Go through the records below and count every line containing "TradingView". Reply with the count alone.

---------- Exercise data

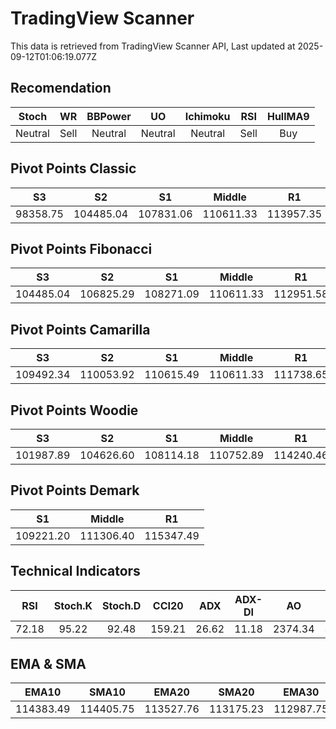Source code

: # TradingView Scanner
This data is retrieved from TradingView Scanner API, Last updated at 2025-09-12T01:06:19.077Z

## Recomendation
| Stoch | WR | BBPower | UO | Ichimoku | RSI | HullMA9 |
| :---: | :---: | :---: | :---: | :---: | :---: | :---: |
| Neutral | Sell | Neutral | Neutral | Neutral | Sell | Buy |

## Pivot Points Classic
| S3 | S2 | S1 | Middle | R1 | R2 | R3 |
| :---: | :---: | :---: | :---: | :---: | :---: | :---: |
| 98358.75 | 104485.04 | 107831.06 | 110611.33 | 113957.35 | 116737.62 | 122863.91 |

## Pivot Points Fibonacci
| S3 | S2 | S1 | Middle | R1 | R2 | R3 |
| :---: | :---: | :---: | :---: | :---: | :---: | :---: |
| 104485.04 | 106825.29 | 108271.09 | 110611.33 | 112951.58 | 114397.38 | 116737.62 |

## Pivot Points Camarilla
| S3 | S2 | S1 | Middle | R1 | R2 | R3 |
| :---: | :---: | :---: | :---: | :---: | :---: | :---: |
| 109492.34 | 110053.92 | 110615.49 | 110611.33 | 111738.65 | 112300.22 | 112861.80 |

## Pivot Points Woodie
| S3 | S2 | S1 | Middle | R1 | R2 | R3 |
| :---: | :---: | :---: | :---: | :---: | :---: | :---: |
| 101987.89 | 104626.60 | 108114.18 | 110752.89 | 114240.46 | 116879.18 | 120366.75 |

## Pivot Points Demark
| S1 | Middle | R1 |
| :---: | :---: | :---: |
| 109221.20 | 111306.40 | 115347.49 |

## Technical Indicators
| RSI | Stoch.K | Stoch.D | CCI20 | ADX | ADX-DI | AO | Mom | MACD | MACD | W.R | HullMA9 |
| :---: | :---: | :---: | :---: | :---: | :---: | :---: | :---: | :---: | :---: | :---: | :---: |
| 72.18 | 95.22 | 92.48 | 159.21 | 26.62 | 11.18 | 2374.34 | 3655.97 | 994.61 | 747.91 | -7.05 | 115382.80 |

## EMA & SMA
| EMA10 | SMA10 | EMA20 | SMA20 | EMA30 | SMA30 | EMA50 | SMA50 | EMA100 | SMA100 | EMA200 | SMA200 |
| :---: | :---: | :---: | :---: | :---: | :---: | :---: | :---: | :---: | :---: | :---: | :---: |
| 114383.49 | 114405.75 | 113527.76 | 113175.23 | 112987.75 | 112618.38 | 112371.62 | 111934.93 | 112166.44 | 111092.37 | 112868.87 | 113746.29 |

--------------------

** Finished task **
2